**What is being asked**.
The span to be transcribed begins with the line that contains "Buenos Aires con" and ends with the last line of the listing; copy it exactly and include nothing else.

───── Records supplied

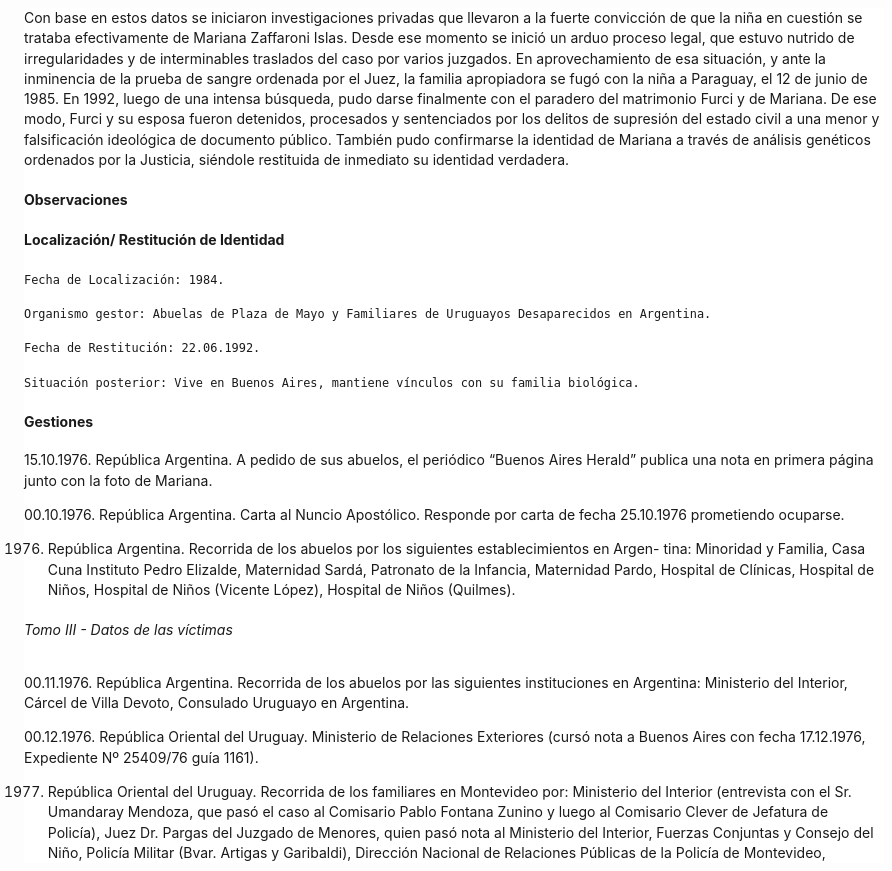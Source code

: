 Con base en estos datos se iniciaron investigaciones privadas que llevaron a la fuerte convicción de
que la niña en cuestión se trataba efectivamente de Mariana Zaffaroni Islas. Desde ese momento se
inició un arduo proceso legal, que estuvo nutrido de irregularidades y de interminables traslados del caso
por varios juzgados. En aprovechamiento de esa situación, y ante la inminencia de la prueba de sangre
ordenada por el Juez, la familia apropiadora se fugó con la niña a Paraguay, el 12 de junio de 1985. En
1992, luego de una intensa búsqueda, pudo darse finalmente con el paradero del matrimonio Furci y de
Mariana. De ese modo, Furci y su esposa fueron detenidos, procesados y sentenciados por los delitos
de supresión del estado civil a una menor y falsificación ideológica de documento público. También
pudo confirmarse la identidad de Mariana a través de análisis genéticos ordenados por la Justicia,
siéndole restituida de inmediato su identidad verdadera.

#### Observaciones

#### Localización/ Restitución de Identidad

```
Fecha de Localización: 1984.
```
```
Organismo gestor: Abuelas de Plaza de Mayo y Familiares de Uruguayos Desaparecidos en Argentina.
```
```
Fecha de Restitución: 22.06.1992.
```
```
Situación posterior: Vive en Buenos Aires, mantiene vínculos con su familia biológica.
```
#### Gestiones

15.10.1976. República Argentina. A pedido de sus abuelos, el periódico “Buenos Aires Herald”
publica una nota en primera página junto con la foto de Mariana.

00.10.1976. República Argentina. Carta al Nuncio Apostólico. Responde por carta de fecha
25.10.1976 prometiendo ocuparse.

1976. República Argentina. Recorrida de los abuelos por los siguientes establecimientos en Argen-
tina: Minoridad y Familia, Casa Cuna Instituto Pedro Elizalde, Maternidad Sardá, Patronato de la
Infancia, Maternidad Pardo, Hospital de Clínicas, Hospital de Niños, Hospital de Niños (Vicente
López), Hospital de Niños (Quilmes).


###### Tomo III - Datos de las víctimas

00.11.1976. República Argentina. Recorrida de los abuelos por las siguientes instituciones en
Argentina: Ministerio del Interior, Cárcel de Villa Devoto, Consulado Uruguayo en Argentina.

00.12.1976. República Oriental del Uruguay. Ministerio de Relaciones Exteriores (cursó nota a
Buenos Aires con fecha 17.12.1976, Expediente Nº 25409/76 guía 1161).

1977. República Oriental del Uruguay. Recorrida de los familiares en Montevideo por: Ministerio
del Interior (entrevista con el Sr. Umandaray Mendoza, que pasó el caso al Comisario Pablo Fontana
Zunino y luego al Comisario Clever de Jefatura de Policía), Juez Dr. Pargas del Juzgado de Menores,
quien pasó nota al Ministerio del Interior, Fuerzas Conjuntas y Consejo del Niño, Policía Militar (Bvar.
Artigas y Garibaldi), Dirección Nacional de Relaciones Públicas de la Policía de Montevideo,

──────────

**Output of the task**.
Buenos Aires con fecha 17.12.1976, Expediente Nº 25409/76 guía 1161).

1977. República Oriental del Uruguay. Recorrida de los familiares en Montevideo por: Ministerio
del Interior (entrevista con el Sr. Umandaray Mendoza, que pasó el caso al Comisario Pablo Fontana
Zunino y luego al Comisario Clever de Jefatura de Policía), Juez Dr. Pargas del Juzgado de Menores,
quien pasó nota al Ministerio del Interior, Fuerzas Conjuntas y Consejo del Niño, Policía Militar (Bvar.
Artigas y Garibaldi), Dirección Nacional de Relaciones Públicas de la Policía de Montevideo,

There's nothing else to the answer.